* **SOURCE DATA**
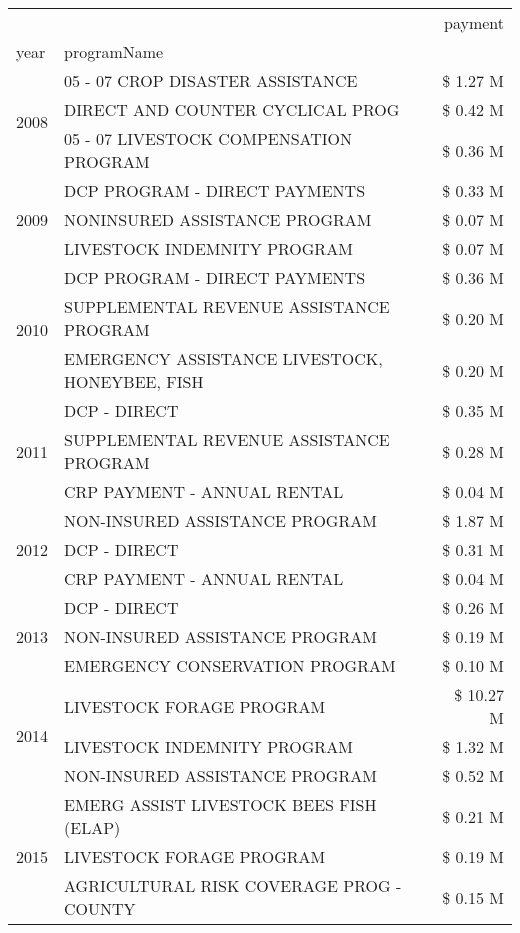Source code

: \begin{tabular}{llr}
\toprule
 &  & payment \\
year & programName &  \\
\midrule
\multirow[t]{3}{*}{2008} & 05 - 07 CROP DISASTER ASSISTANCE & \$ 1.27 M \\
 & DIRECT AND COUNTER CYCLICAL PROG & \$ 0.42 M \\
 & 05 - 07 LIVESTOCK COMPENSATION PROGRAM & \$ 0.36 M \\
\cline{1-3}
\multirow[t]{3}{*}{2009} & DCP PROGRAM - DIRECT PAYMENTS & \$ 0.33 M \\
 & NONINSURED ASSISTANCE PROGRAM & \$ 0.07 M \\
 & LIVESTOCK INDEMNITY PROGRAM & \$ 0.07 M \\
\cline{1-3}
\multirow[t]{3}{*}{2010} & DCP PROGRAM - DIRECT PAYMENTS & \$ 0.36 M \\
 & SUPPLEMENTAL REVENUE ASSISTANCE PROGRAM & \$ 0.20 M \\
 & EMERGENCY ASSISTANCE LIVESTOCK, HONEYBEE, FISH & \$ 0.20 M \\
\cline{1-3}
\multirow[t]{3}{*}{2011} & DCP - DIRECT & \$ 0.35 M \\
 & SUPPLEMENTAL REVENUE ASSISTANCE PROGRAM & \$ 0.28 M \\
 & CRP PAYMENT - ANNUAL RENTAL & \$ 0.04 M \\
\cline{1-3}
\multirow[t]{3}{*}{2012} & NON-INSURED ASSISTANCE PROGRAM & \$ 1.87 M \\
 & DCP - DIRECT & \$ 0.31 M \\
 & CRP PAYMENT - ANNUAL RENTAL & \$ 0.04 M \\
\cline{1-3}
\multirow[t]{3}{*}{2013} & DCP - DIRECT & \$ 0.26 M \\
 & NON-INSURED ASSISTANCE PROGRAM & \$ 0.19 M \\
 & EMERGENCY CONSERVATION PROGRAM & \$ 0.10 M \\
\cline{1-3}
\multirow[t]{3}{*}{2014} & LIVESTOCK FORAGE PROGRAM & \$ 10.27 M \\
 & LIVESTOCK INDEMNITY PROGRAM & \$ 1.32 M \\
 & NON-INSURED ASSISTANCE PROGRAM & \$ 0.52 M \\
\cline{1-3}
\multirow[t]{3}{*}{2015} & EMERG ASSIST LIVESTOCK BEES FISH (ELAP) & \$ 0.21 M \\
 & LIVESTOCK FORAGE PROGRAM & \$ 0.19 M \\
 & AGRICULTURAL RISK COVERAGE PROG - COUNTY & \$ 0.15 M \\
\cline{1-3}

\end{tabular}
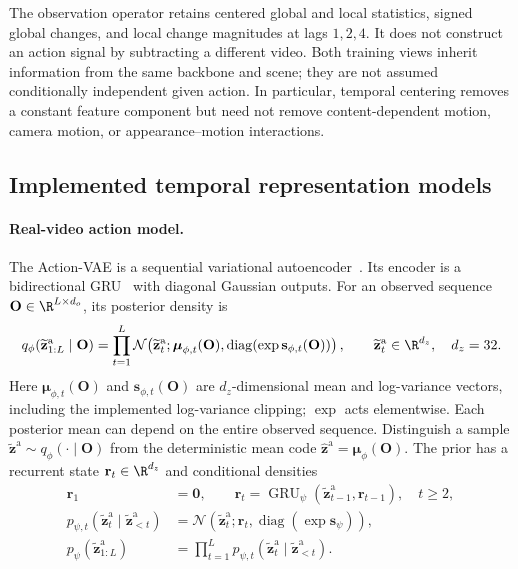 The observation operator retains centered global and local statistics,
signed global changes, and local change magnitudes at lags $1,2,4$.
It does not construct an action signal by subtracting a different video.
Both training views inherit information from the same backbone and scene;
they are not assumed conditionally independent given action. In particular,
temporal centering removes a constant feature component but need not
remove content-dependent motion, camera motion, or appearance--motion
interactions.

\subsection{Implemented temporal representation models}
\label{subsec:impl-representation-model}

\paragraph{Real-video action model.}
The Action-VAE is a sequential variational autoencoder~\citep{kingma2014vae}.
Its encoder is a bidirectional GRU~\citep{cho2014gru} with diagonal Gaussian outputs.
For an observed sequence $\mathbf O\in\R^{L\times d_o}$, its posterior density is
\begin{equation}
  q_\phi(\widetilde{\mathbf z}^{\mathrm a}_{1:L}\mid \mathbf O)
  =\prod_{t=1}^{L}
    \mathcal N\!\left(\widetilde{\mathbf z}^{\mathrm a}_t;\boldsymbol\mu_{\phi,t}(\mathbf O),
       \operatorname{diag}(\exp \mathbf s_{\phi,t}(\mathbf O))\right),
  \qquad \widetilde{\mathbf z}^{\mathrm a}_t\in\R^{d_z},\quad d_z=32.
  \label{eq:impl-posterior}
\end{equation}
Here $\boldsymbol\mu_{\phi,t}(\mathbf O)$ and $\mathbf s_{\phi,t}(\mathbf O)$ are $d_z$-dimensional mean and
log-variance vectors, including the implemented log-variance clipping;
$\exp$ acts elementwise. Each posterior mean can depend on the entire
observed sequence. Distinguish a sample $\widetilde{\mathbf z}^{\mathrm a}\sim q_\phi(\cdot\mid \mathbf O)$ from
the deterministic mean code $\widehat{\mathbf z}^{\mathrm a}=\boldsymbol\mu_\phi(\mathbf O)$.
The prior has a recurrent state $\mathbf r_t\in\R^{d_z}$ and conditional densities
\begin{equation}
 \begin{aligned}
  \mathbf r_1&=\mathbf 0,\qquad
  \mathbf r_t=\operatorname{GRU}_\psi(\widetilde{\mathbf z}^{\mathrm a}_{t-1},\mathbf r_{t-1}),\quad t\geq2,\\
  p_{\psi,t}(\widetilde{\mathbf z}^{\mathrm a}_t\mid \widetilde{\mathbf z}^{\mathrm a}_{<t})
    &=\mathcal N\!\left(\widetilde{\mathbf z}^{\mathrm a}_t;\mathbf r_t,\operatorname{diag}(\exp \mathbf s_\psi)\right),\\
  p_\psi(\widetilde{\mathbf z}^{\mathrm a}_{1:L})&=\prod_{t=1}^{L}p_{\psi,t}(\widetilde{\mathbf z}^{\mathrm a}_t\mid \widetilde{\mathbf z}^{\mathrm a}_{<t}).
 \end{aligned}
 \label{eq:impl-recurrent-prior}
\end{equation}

* **WORK TO BE COMPLETED**
Reproduce the full listing above verbatim, with no pictures included.

* **ANSWER FOR THIS EXERCISE**
Source code

: \begin{tabular}{llr}
\toprule
 &  & payment \\
year & programName &  \\
\midrule
\multirow[t]{3}{*}{2008} & 05 - 07 CROP DISASTER ASSISTANCE & \$ 1.27 M \\
 & DIRECT AND COUNTER CYCLICAL PROG & \$ 0.42 M \\
 & 05 - 07 LIVESTOCK COMPENSATION PROGRAM & \$ 0.36 M \\
\cline{1-3}
\multirow[t]{3}{*}{2009} & DCP PROGRAM - DIRECT PAYMENTS & \$ 0.33 M \\
 & NONINSURED ASSISTANCE PROGRAM & \$ 0.07 M \\
 & LIVESTOCK INDEMNITY PROGRAM & \$ 0.07 M \\
\cline{1-3}
\multirow[t]{3}{*}{2010} & DCP PROGRAM - DIRECT PAYMENTS & \$ 0.36 M \\
 & SUPPLEMENTAL REVENUE ASSISTANCE PROGRAM & \$ 0.20 M \\
 & EMERGENCY ASSISTANCE LIVESTOCK, HONEYBEE, FISH & \$ 0.20 M \\
\cline{1-3}
\multirow[t]{3}{*}{2011} & DCP - DIRECT & \$ 0.35 M \\
 & SUPPLEMENTAL REVENUE ASSISTANCE PROGRAM & \$ 0.28 M \\
 & CRP PAYMENT - ANNUAL RENTAL & \$ 0.04 M \\
\cline{1-3}
\multirow[t]{3}{*}{2012} & NON-INSURED ASSISTANCE PROGRAM & \$ 1.87 M \\
 & DCP - DIRECT & \$ 0.31 M \\
 & CRP PAYMENT - ANNUAL RENTAL & \$ 0.04 M \\
\cline{1-3}
\multirow[t]{3}{*}{2013} & DCP - DIRECT & \$ 0.26 M \\
 & NON-INSURED ASSISTANCE PROGRAM & \$ 0.19 M \\
 & EMERGENCY CONSERVATION PROGRAM & \$ 0.10 M \\
\cline{1-3}
\multirow[t]{3}{*}{2014} & LIVESTOCK FORAGE PROGRAM & \$ 10.27 M \\
 & LIVESTOCK INDEMNITY PROGRAM & \$ 1.32 M \\
 & NON-INSURED ASSISTANCE PROGRAM & \$ 0.52 M \\
\cline{1-3}
\multirow[t]{3}{*}{2015} & EMERG ASSIST LIVESTOCK BEES FISH (ELAP) & \$ 0.21 M \\
 & LIVESTOCK FORAGE PROGRAM & \$ 0.19 M \\
 & AGRICULTURAL RISK COVERAGE PROG - COUNTY & \$ 0.15 M \\
\cline{1-3}

\end{tabular}
 The observation operator retains centered global and local statistics,
signed global changes, and local change magnitudes at lags $1,2,4$.
It does not construct an action signal by subtracting a different video.
Both training views inherit information from the same backbone and scene;
they are not assumed conditionally independent given action. In particular,
temporal centering removes a constant feature component but need not
remove content-dependent motion, camera motion, or appearance--motion
interactions.

\subsection{Implemented temporal representation models}
\label{subsec:impl-representation-model}

\paragraph{Real-video action model.}
The Action-VAE is a sequential variational autoencoder~\citep{kingma2014vae}.
Its encoder is a bidirectional GRU~\citep{cho2014gru} with diagonal Gaussian outputs.
For an observed sequence $\mathbf O\in\R^{L\times d_o}$, its posterior density is
\begin{equation}
  q_\phi(\widetilde{\mathbf z}^{\mathrm a}_{1:L}\mid \mathbf O)
  =\prod_{t=1}^{L}
    \mathcal N\!\left(\widetilde{\mathbf z}^{\mathrm a}_t;\boldsymbol\mu_{\phi,t}(\mathbf O),
       \operatorname{diag}(\exp \mathbf s_{\phi,t}(\mathbf O))\right),
  \qquad \widetilde{\mathbf z}^{\mathrm a}_t\in\R^{d_z},\quad d_z=32.
  \label{eq:impl-posterior}
\end{equation}
Here $\boldsymbol\mu_{\phi,t}(\mathbf O)$ and $\mathbf s_{\phi,t}(\mathbf O)$ are $d_z$-dimensional mean and
log-variance vectors, including the implemented log-variance clipping;
$\exp$ acts elementwise. Each posterior mean can depend on the entire
observed sequence. Distinguish a sample $\widetilde{\mathbf z}^{\mathrm a}\sim q_\phi(\cdot\mid \mathbf O)$ from
the deterministic mean code $\widehat{\mathbf z}^{\mathrm a}=\boldsymbol\mu_\phi(\mathbf O)$.
The prior has a recurrent state $\mathbf r_t\in\R^{d_z}$ and conditional densities
\begin{equation}
 \begin{aligned}
  \mathbf r_1&=\mathbf 0,\qquad
  \mathbf r_t=\operatorname{GRU}_\psi(\widetilde{\mathbf z}^{\mathrm a}_{t-1},\mathbf r_{t-1}),\quad t\geq2,\\
  p_{\psi,t}(\widetilde{\mathbf z}^{\mathrm a}_t\mid \widetilde{\mathbf z}^{\mathrm a}_{<t})
    &=\mathcal N\!\left(\widetilde{\mathbf z}^{\mathrm a}_t;\mathbf r_t,\operatorname{diag}(\exp \mathbf s_\psi)\right),\\
  p_\psi(\widetilde{\mathbf z}^{\mathrm a}_{1:L})&=\prod_{t=1}^{L}p_{\psi,t}(\widetilde{\mathbf z}^{\mathrm a}_t\mid \widetilde{\mathbf z}^{\mathrm a}_{<t}).
 \end{aligned}
 \label{eq:impl-recurrent-prior}
\end{equation}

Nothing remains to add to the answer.